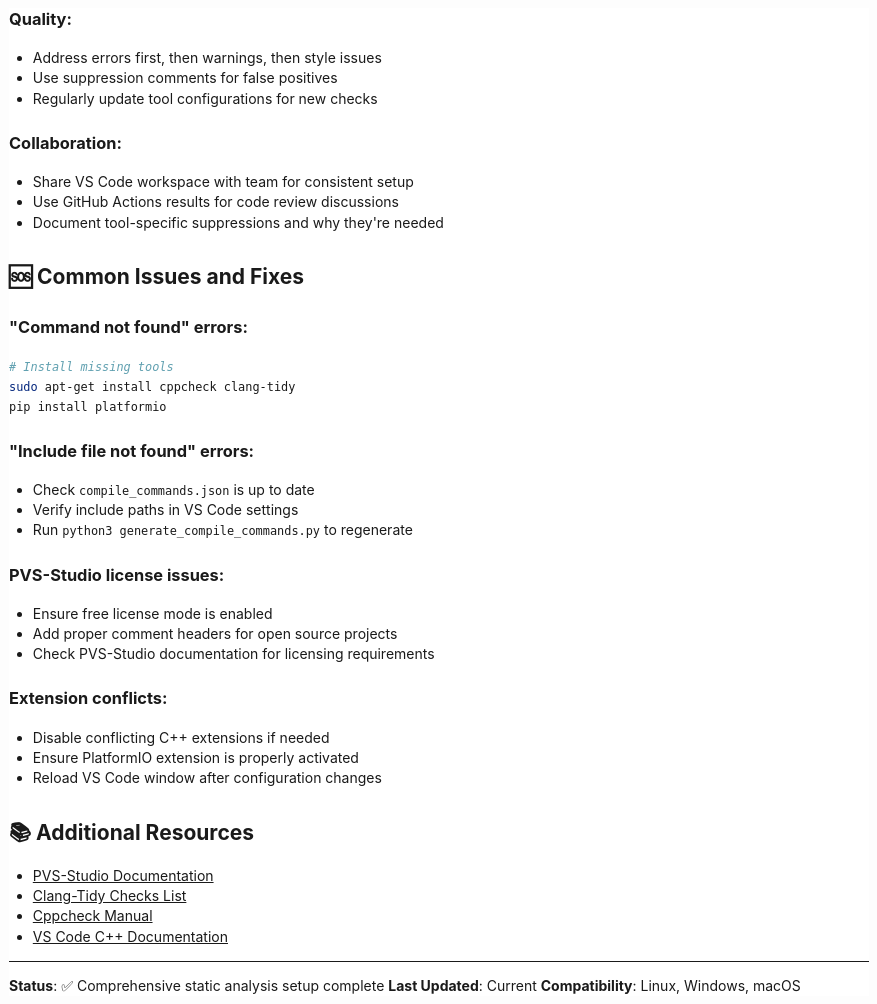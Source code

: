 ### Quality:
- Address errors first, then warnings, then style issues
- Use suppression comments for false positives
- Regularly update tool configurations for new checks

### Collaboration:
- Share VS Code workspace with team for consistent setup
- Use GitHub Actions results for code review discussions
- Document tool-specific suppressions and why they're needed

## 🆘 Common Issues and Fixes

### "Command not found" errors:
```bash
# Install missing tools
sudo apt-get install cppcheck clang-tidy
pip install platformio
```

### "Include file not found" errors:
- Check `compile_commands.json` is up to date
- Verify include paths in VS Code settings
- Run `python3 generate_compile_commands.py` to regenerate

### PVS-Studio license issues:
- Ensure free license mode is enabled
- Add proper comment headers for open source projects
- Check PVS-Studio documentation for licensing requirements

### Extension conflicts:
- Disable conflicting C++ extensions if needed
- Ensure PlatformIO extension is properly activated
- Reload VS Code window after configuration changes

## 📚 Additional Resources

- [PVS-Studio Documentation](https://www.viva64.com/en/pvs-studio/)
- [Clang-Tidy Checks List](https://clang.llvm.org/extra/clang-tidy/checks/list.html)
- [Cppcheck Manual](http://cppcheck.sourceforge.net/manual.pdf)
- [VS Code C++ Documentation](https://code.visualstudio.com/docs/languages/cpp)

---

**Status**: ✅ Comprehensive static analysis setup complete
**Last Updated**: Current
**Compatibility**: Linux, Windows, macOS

Exercise =
Please print, exactly as given, the lines running from the beginning of the listing through the line containing "## 📚 Additional Resources", omitting each picture.

Result =
Source code

: ### Quality:
- Address errors first, then warnings, then style issues
- Use suppression comments for false positives
- Regularly update tool configurations for new checks

### Collaboration:
- Share VS Code workspace with team for consistent setup
- Use GitHub Actions results for code review discussions
- Document tool-specific suppressions and why they're needed

## 🆘 Common Issues and Fixes

### "Command not found" errors:
```bash
# Install missing tools
sudo apt-get install cppcheck clang-tidy
pip install platformio
```

### "Include file not found" errors:
- Check `compile_commands.json` is up to date
- Verify include paths in VS Code settings
- Run `python3 generate_compile_commands.py` to regenerate

### PVS-Studio license issues:
- Ensure free license mode is enabled
- Add proper comment headers for open source projects
- Check PVS-Studio documentation for licensing requirements

### Extension conflicts:
- Disable conflicting C++ extensions if needed
- Ensure PlatformIO extension is properly activated
- Reload VS Code window after configuration changes

## 📚 Additional Resources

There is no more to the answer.